Orden ISM/48/2021, de 25 de enero, por la que se establecen las normas reguladoras de la expedición de órdenes de pago a justificar.
¿Qué dice esta ley?
**¿Qué es?** Una orden que regula cómo el Ministerio de Inclusión, Seguridad Social y Migraciones expide órdenes de pago "a justificar". Se trata de un sistema de pagos donde se libra dinero con anticipación y luego quien lo recibe debe comprobar que lo gastó correctamente en los gastos autorizados. **¿A quién afecta?** Afecta a los órganos administrativos del Ministerio de Inclusión, Seguridad Social y Migraciones y sus organismos vinculados, que son quienes expiden estos pagos y gestionan el dinero. También afecta a los Cajeros pagadores, responsables de guardar el dinero y justificar cómo se gasta. **¿Qué cambia o establece?** Fija cantidades máximas para cada pago (hasta 35 millones de euros para ciertos gastos de funcionamiento, hasta 6 millones para otros); define qué tipos de gastos se pueden pagar mediante este sistema; ordena que el dinero se sitúe en cuentas bancarias específicas; requiere que los pagos se hagan por cheque o transferencia bancaria; y obliga a quien recibe los fondos a justificar su uso en el plazo de tres meses (seis meses en casos de expropiaciones y pagos en el extranjero).
💬 Contexto ciudadano
La Orden ISM/48/2021 regula el mecanismo de pagos a justificar del Ministerio de Inclusión, Seguridad Social y Migraciones, un instrumento contable que permite anticipar fondos para gastos cuya cuantía exacta no puede determinarse antes de su realización.
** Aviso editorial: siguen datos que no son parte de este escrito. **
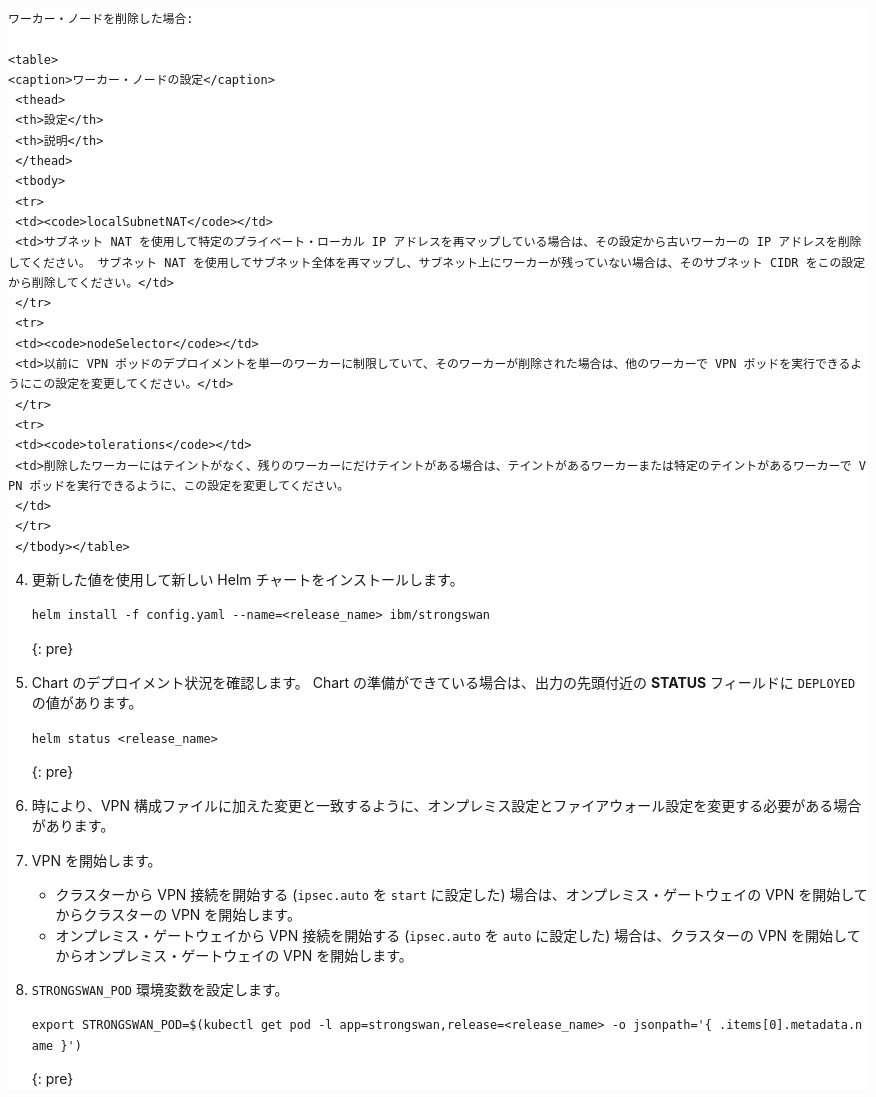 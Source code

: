     ワーカー・ノードを削除した場合:

    <table>
    <caption>ワーカー・ノードの設定</caption>
     <thead>
     <th>設定</th>
     <th>説明</th>
     </thead>
     <tbody>
     <tr>
     <td><code>localSubnetNAT</code></td>
     <td>サブネット NAT を使用して特定のプライベート・ローカル IP アドレスを再マップしている場合は、その設定から古いワーカーの IP アドレスを削除してください。 サブネット NAT を使用してサブネット全体を再マップし、サブネット上にワーカーが残っていない場合は、そのサブネット CIDR をこの設定から削除してください。</td>
     </tr>
     <tr>
     <td><code>nodeSelector</code></td>
     <td>以前に VPN ポッドのデプロイメントを単一のワーカーに制限していて、そのワーカーが削除された場合は、他のワーカーで VPN ポッドを実行できるようにこの設定を変更してください。</td>
     </tr>
     <tr>
     <td><code>tolerations</code></td>
     <td>削除したワーカーにはテイントがなく、残りのワーカーにだけテイントがある場合は、テイントがあるワーカーまたは特定のテイントがあるワーカーで VPN ポッドを実行できるように、この設定を変更してください。
     </td>
     </tr>
     </tbody></table>

4. 更新した値を使用して新しい Helm チャートをインストールします。

    ```
    helm install -f config.yaml --name=<release_name> ibm/strongswan
    ```
    {: pre}

5. Chart のデプロイメント状況を確認します。 Chart の準備ができている場合は、出力の先頭付近の **STATUS** フィールドに `DEPLOYED` の値があります。

    ```
    helm status <release_name>
    ```
    {: pre}

6. 時により、VPN 構成ファイルに加えた変更と一致するように、オンプレミス設定とファイアウォール設定を変更する必要がある場合があります。

7. VPN を開始します。
    * クラスターから VPN 接続を開始する (`ipsec.auto` を `start` に設定した) 場合は、オンプレミス・ゲートウェイの VPN を開始してからクラスターの VPN を開始します。
    * オンプレミス・ゲートウェイから VPN 接続を開始する (`ipsec.auto` を `auto` に設定した) 場合は、クラスターの VPN を開始してからオンプレミス・ゲートウェイの VPN を開始します。

8. `STRONGSWAN_POD` 環境変数を設定します。

    ```
    export STRONGSWAN_POD=$(kubectl get pod -l app=strongswan,release=<release_name> -o jsonpath='{ .items[0].metadata.name }')
    ```
    {: pre}
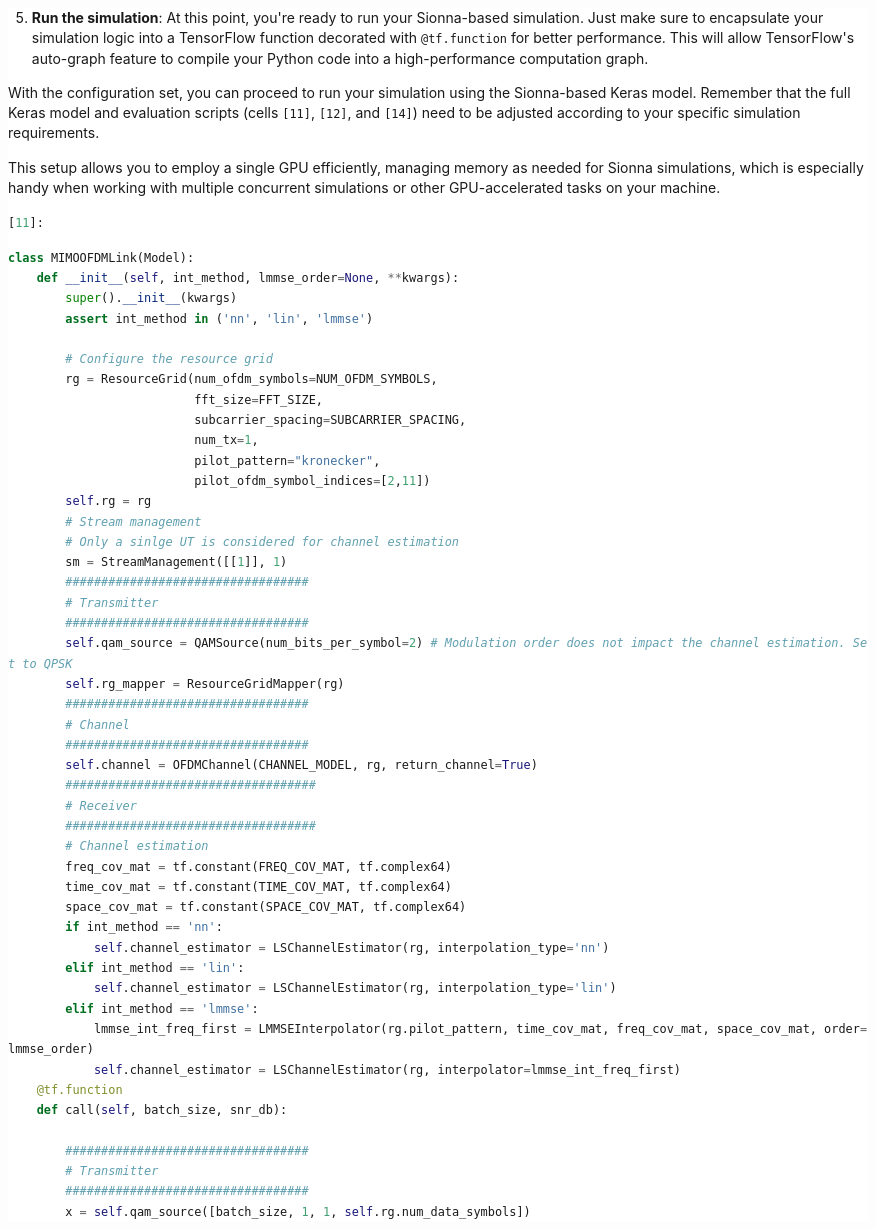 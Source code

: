 5. **Run the simulation**: At this point, you're ready to run your Sionna-based simulation. Just make sure to encapsulate your simulation logic into a TensorFlow function decorated with `@tf.function` for better performance. This will allow TensorFlow's auto-graph feature to compile your Python code into a high-performance computation graph.

With the configuration set, you can proceed to run your simulation using the Sionna-based Keras model. Remember that the full Keras model and evaluation scripts (cells `[11]`, `[12]`, and `[14]`) need to be adjusted according to your specific simulation requirements.

This setup allows you to employ a single GPU efficiently, managing memory as needed for Sionna simulations, which is especially handy when working with multiple concurrent simulations or other GPU-accelerated tasks on your machine.

```python
[11]:
```

```python
class MIMOOFDMLink(Model):
    def __init__(self, int_method, lmmse_order=None, **kwargs):
        super().__init__(kwargs)
        assert int_method in ('nn', 'lin', 'lmmse')

        # Configure the resource grid
        rg = ResourceGrid(num_ofdm_symbols=NUM_OFDM_SYMBOLS,
                          fft_size=FFT_SIZE,
                          subcarrier_spacing=SUBCARRIER_SPACING,
                          num_tx=1,
                          pilot_pattern="kronecker",
                          pilot_ofdm_symbol_indices=[2,11])
        self.rg = rg
        # Stream management
        # Only a sinlge UT is considered for channel estimation
        sm = StreamManagement([[1]], 1)
        ##################################
        # Transmitter
        ##################################
        self.qam_source = QAMSource(num_bits_per_symbol=2) # Modulation order does not impact the channel estimation. Set to QPSK
        self.rg_mapper = ResourceGridMapper(rg)
        ##################################
        # Channel
        ##################################
        self.channel = OFDMChannel(CHANNEL_MODEL, rg, return_channel=True)
        ###################################
        # Receiver
        ###################################
        # Channel estimation
        freq_cov_mat = tf.constant(FREQ_COV_MAT, tf.complex64)
        time_cov_mat = tf.constant(TIME_COV_MAT, tf.complex64)
        space_cov_mat = tf.constant(SPACE_COV_MAT, tf.complex64)
        if int_method == 'nn':
            self.channel_estimator = LSChannelEstimator(rg, interpolation_type='nn')
        elif int_method == 'lin':
            self.channel_estimator = LSChannelEstimator(rg, interpolation_type='lin')
        elif int_method == 'lmmse':
            lmmse_int_freq_first = LMMSEInterpolator(rg.pilot_pattern, time_cov_mat, freq_cov_mat, space_cov_mat, order=lmmse_order)
            self.channel_estimator = LSChannelEstimator(rg, interpolator=lmmse_int_freq_first)
    @tf.function
    def call(self, batch_size, snr_db):

        ##################################
        # Transmitter
        ##################################
        x = self.qam_source([batch_size, 1, 1, self.rg.num_data_symbols])
```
Este mecanismo, previsto en la Ley 47/2003 General Presupuestaria, es habitual en ministerios con gasto operativo variable en campo, como el pago de prestaciones de emergencia o gastos de representación. La regulación interna del procedimiento garantiza el control y justificación posterior del gasto. Importa porque el Ministerio gestiona con este mecanismo gastos vinculados al sistema de acogida de solicitantes de asilo y refugiados, donde la urgencia de los desembolsos no permite siempre la tramitación ordinaria, y porque la correcta regulación del proceso reduce el riesgo de irregularidades contables en un ministerio con alto volumen de gasto social descentralizado.